The latest cheerful threat letter--let's call it Threat Level Midnight--commanded that a New Procedure should be done. I tried and failed (more hours wasted) over the past two days before learning that--"Oh, didn't we tell you?"--I don't have access to do New Procedure, which requires yet more training, before I can do yet another task that is essentially clerical.*

Did I mention that at all the trainings I attended, I saw only women, and mostly support staff, involved? No male department heads, professors, or administrators.

Did I mention that as an academic, my job description is publishing, teaching, and service, in that order, with the last-named now completely overwhelming the other two, thanks to FCS?

Did I mention that I recently received a small university-wide honor for my scholarship and not my FCS-wrangling abilities?

So I walked into the chair's office and said, "I'm done with this. No more FCS training. No New Procedure. I'm done." Ze agreed, wholeheartedly.

Sometimes, enough's enough. 

*Edited to add: I've worked at clerical jobs and enjoyed them. But this job is not supposed to be one of them.

Tuesday, February 02, 2016

Writing Lessons from Groundhog Day

 Okay, campers, rise and shine, and don't forget your booties because it's COLD out there today!

So remembering the "writing in the morning is best" mantra, you beat your head against the stone wall of a few paragraphs for several hours until they loosen up slightly.

You do this over and over again.  Eventually, your eyes are watering so much that you can't see the screen.

You check your email, having turned it off as part of the "good writing demands concentration" mantra. You realize that a whole conversation is going on between a couple of your collaborators, who are never, ever off email, ever, and that they've been demanding answers from you for a couple of hours now.

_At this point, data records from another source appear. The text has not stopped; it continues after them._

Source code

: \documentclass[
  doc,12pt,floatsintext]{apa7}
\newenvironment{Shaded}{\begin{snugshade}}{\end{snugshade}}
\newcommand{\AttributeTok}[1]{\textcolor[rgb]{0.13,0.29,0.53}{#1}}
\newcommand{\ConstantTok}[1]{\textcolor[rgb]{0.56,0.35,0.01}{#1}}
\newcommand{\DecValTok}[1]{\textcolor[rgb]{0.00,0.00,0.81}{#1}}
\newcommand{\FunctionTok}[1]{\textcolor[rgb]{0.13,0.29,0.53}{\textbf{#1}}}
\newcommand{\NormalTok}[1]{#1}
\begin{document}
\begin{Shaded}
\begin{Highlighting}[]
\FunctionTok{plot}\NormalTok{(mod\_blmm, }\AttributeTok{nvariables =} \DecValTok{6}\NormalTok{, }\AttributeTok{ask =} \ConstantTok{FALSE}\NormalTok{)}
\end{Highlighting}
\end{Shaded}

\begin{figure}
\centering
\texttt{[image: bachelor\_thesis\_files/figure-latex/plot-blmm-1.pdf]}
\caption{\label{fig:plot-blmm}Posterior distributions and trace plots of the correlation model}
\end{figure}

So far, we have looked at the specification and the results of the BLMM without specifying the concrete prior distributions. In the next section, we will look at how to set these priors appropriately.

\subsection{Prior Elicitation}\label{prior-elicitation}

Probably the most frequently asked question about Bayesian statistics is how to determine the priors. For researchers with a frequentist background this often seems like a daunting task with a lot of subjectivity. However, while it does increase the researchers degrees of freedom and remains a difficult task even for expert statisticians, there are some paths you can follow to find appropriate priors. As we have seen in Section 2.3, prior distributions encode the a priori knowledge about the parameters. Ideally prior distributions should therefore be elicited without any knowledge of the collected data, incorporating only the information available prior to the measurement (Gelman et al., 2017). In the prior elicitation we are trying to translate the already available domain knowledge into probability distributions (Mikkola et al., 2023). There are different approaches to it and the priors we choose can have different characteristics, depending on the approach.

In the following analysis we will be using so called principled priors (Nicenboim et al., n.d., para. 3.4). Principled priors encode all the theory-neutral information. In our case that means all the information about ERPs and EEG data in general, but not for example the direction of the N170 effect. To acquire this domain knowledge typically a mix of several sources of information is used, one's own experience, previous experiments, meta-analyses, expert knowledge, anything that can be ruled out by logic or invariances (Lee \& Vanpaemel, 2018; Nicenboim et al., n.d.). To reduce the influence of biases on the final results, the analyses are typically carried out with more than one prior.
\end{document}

You look at the list of stuff you failed to do today and that you cannot do tomorrow because of being on campus. Fail, fail, fail.

What can you do?

First, you can give up and watch Groundhog Day, since you can't see to write any more anyway.

Second, you can take a lesson from the movie.

No, not this one, although it certainly feels true every February: "It's going to be cold, and it's going to be gray, and it's going to last you the rest of your life."

It's this: if you make incremental change, even just a tiny bit every day, eventually you will get there.